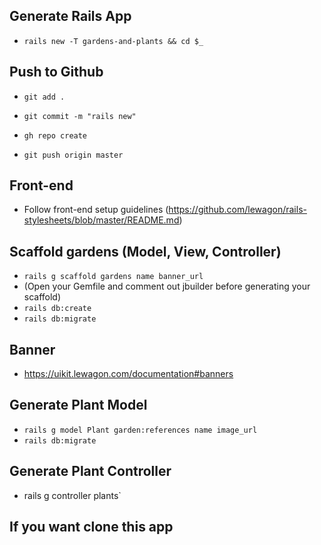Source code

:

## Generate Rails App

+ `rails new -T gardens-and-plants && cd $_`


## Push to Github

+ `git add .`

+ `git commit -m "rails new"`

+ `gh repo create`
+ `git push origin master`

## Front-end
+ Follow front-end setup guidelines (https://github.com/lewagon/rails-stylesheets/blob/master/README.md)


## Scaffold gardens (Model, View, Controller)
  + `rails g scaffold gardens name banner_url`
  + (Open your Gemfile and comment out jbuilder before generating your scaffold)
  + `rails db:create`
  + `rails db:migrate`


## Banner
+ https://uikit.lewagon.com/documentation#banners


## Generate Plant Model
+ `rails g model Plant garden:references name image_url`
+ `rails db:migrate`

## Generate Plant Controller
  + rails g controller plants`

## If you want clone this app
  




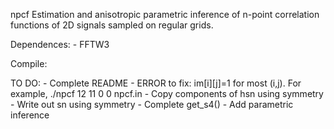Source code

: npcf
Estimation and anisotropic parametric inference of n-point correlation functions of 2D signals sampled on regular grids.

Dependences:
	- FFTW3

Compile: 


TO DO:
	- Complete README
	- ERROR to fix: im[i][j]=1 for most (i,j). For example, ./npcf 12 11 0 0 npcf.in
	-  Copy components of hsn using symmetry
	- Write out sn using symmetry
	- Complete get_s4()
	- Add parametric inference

┄┄┄┄┄┄┄┄┄┄

**TASK ITEM:** Starting at the line that holds "g scaffold gardens", write out every remaining line of the material above exactly as it appears. Pictures should not be copied.

**EXERCISE RESULT:**
  + `rails g scaffold gardens name banner_url`
  + (Open your Gemfile and comment out jbuilder before generating your scaffold)
  + `rails db:create`
  + `rails db:migrate`


## Banner
+ https://uikit.lewagon.com/documentation#banners


## Generate Plant Model
+ `rails g model Plant garden:references name image_url`
+ `rails db:migrate`

## Generate Plant Controller
  + rails g controller plants`

## If you want clone this app
  




Source code

: npcf
Estimation and anisotropic parametric inference of n-point correlation functions of 2D signals sampled on regular grids.

Dependences:
	- FFTW3

Compile: 


TO DO:
	- Complete README
	- ERROR to fix: im[i][j]=1 for most (i,j). For example, ./npcf 12 11 0 0 npcf.in
	-  Copy components of hsn using symmetry
	- Write out sn using symmetry
	- Complete get_s4()
	- Add parametric inference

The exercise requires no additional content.